# [TASK GOAL]
Needed from the data below: all lines that contain the word "orient".

(Records from a data collection)
-- Opening Marker --
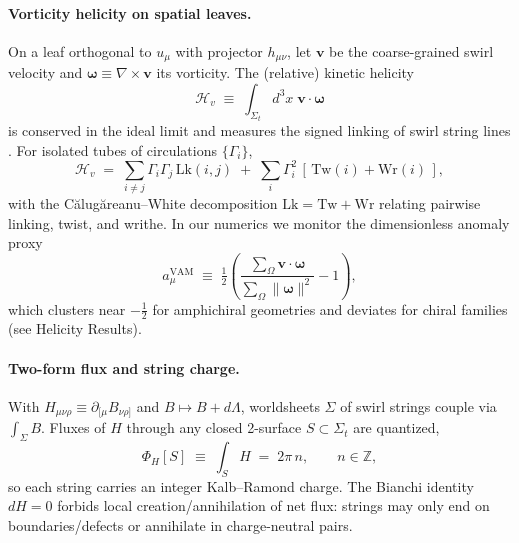 \paragraph{Vorticity helicity on spatial leaves.}
On a leaf orthogonal to \(u_\mu\) with projector \(h_{\mu\nu}\), let \(\mathbf{v}\) be the coarse-grained swirl velocity and \(\boldsymbol{\omega}\equiv\nabla\times\mathbf{v}\) its vorticity. The (relative) kinetic helicity
\begin{equation}
 \mathcal{H}_{\!v} \;\equiv\; \int_{\Sigma_t} d^3x\; \mathbf{v}\cdot\boldsymbol{\omega}
\end{equation}
is conserved in the ideal limit and measures the signed linking of swirl string lines \cite{Moffatt1969,Arnold1998}.
For isolated tubes of circulations \(\{\Gamma_i\}\),
\begin{equation}
 \mathcal{H}_{\!v} \;=\; \sum_{i\neq j} \Gamma_i\Gamma_j\,\mathrm{Lk}(i,j)\;+\;\sum_i \Gamma_i^2\,[\,\mathrm{Tw}(i)+\mathrm{Wr}(i)\,],
 \label{eq:calug}
\end{equation}
with the Călugăreanu--White decomposition \(\mathrm{Lk}=\mathrm{Tw}+\mathrm{Wr}\) relating pairwise linking, twist, and writhe. In our numerics we monitor the dimensionless anomaly proxy
\begin{equation}
    a_\mu^{\mathrm{VAM}} \;\equiv\; \tfrac12\!\left(\frac{\sum_{\Omega}\mathbf{v}\!\cdot\!\boldsymbol{\omega}}{\sum_{\Omega}\|\boldsymbol{\omega}\|^2}-1\right),
\end{equation}
which clusters near \(-\tfrac12\) for amphichiral geometries and deviates for chiral families (see Helicity Results).

\paragraph{Two-form flux and string charge.}
With \(H_{\mu\nu\rho}\equiv\partial_{[\mu}B_{\nu\rho]}\) and \(B\mapsto B+d\Lambda\),
worldsheets \(\Sigma\) of swirl strings couple via \(\int_\Sigma B\).
Fluxes of \(H\) through any closed 2-surface \(S\subset\Sigma_t\) are quantized,
\begin{equation}
    \Phi_H[S] \;\equiv\; \int_S H \;=\; 2\pi\,n,\qquad n\in\mathbb{Z},
\end{equation}
so each string carries an integer Kalb--Ramond charge. The Bianchi identity \(dH=0\) forbids local creation/annihilation of net flux: strings may only end on boundaries/defects or annihilate in charge-neutral pairs.

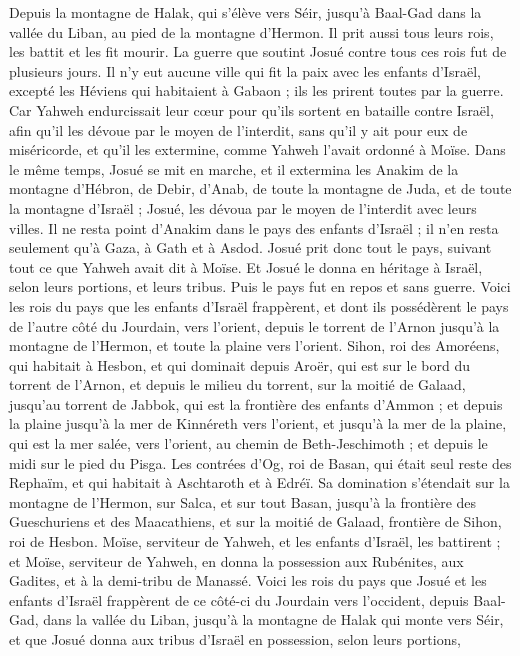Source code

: \begin{multicols}{2}
Depuis la montagne de Halak, qui s’élève vers Séir, jusqu’à Baal-Gad dans la vallée du Liban, au pied de la montagne d’Hermon. Il prit aussi tous leurs rois, les battit et les fit mourir.
La guerre que soutint Josué contre tous ces rois fut de plusieurs jours.
Il n’y eut aucune ville qui fit la paix avec les enfants d’Israël, excepté les Héviens qui habitaient à Gabaon ; ils les prirent toutes par la guerre.
Car Yahweh endurcissait leur cœur pour qu’ils sortent en bataille contre Israël, afin qu’il les dévoue par le moyen de l'interdit, sans qu’il y ait pour eux de miséricorde, et qu’il les extermine, comme Yahweh l’avait ordonné à Moïse.
Dans le même temps, Josué se mit en marche, et il extermina les Anakim de la montagne d’Hébron, de Debir, d’Anab, de toute la montagne de Juda, et de toute la montagne d’Israël ; Josué, les dévoua par le moyen de l'interdit avec leurs villes.
Il ne resta point d’Anakim dans le pays des enfants d’Israël ; il n’en resta seulement qu’à Gaza, à Gath et à Asdod.
Josué prit donc tout le pays, suivant tout ce que Yahweh avait dit à Moïse. Et Josué le donna en héritage à Israël, selon leurs portions, et leurs tribus. Puis le pays fut en repos et sans guerre.
\VerseOne{}Voici les rois du pays que les enfants d’Israël frappèrent, et dont ils possédèrent le pays de l’autre côté du Jourdain, vers l’orient, depuis le torrent de l’Arnon jusqu’à la montagne de l’Hermon, et toute la plaine vers l’orient.
Sihon, roi des Amoréens, qui habitait à Hesbon, et qui dominait depuis Aroër, qui est sur le bord du torrent de l’Arnon, et depuis le milieu du torrent, sur la moitié de Galaad, jusqu’au torrent de Jabbok, qui est la frontière des enfants d’Ammon ;
et depuis la plaine jusqu’à la mer de Kinnéreth vers l’orient, et jusqu’à la mer de la plaine, qui est la mer salée, vers l’orient, au chemin de Beth-Jeschimoth ; et depuis le midi sur le pied du Pisga.
Les contrées d’Og, roi de Basan, qui était seul reste des Rephaïm, et qui habitait à Aschtaroth et à Edréï.
Sa domination s’étendait sur la montagne de l’Hermon, sur Salca, et sur tout Basan, jusqu’à la frontière des Gueschuriens et des Maacathiens, et sur la moitié de Galaad, frontière de Sihon, roi de Hesbon.
Moïse, serviteur de Yahweh, et les enfants d’Israël, les battirent ; et Moïse, serviteur de Yahweh, en donna la possession aux Rubénites, aux Gadites, et à la demi-tribu de Manassé.
Voici les rois du pays que Josué et les enfants d’Israël frappèrent de ce côté-ci du Jourdain vers l’occident, depuis Baal-Gad, dans la vallée du Liban, jusqu’à la montagne de Halak qui monte vers Séir, et que Josué donna aux tribus d’Israël en possession, selon leurs portions,

\end{multicols}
-- Closing Marker --
# [ANSWER SECTION]
\VerseOne{}Voici les rois du pays que les enfants d’Israël frappèrent, et dont ils possédèrent le pays de l’autre côté du Jourdain, vers l’orient, depuis le torrent de l’Arnon jusqu’à la montagne de l’Hermon, et toute la plaine vers l’orient.
et depuis la plaine jusqu’à la mer de Kinnéreth vers l’orient, et jusqu’à la mer de la plaine, qui est la mer salée, vers l’orient, au chemin de Beth-Jeschimoth ; et depuis le midi sur le pied du Pisga.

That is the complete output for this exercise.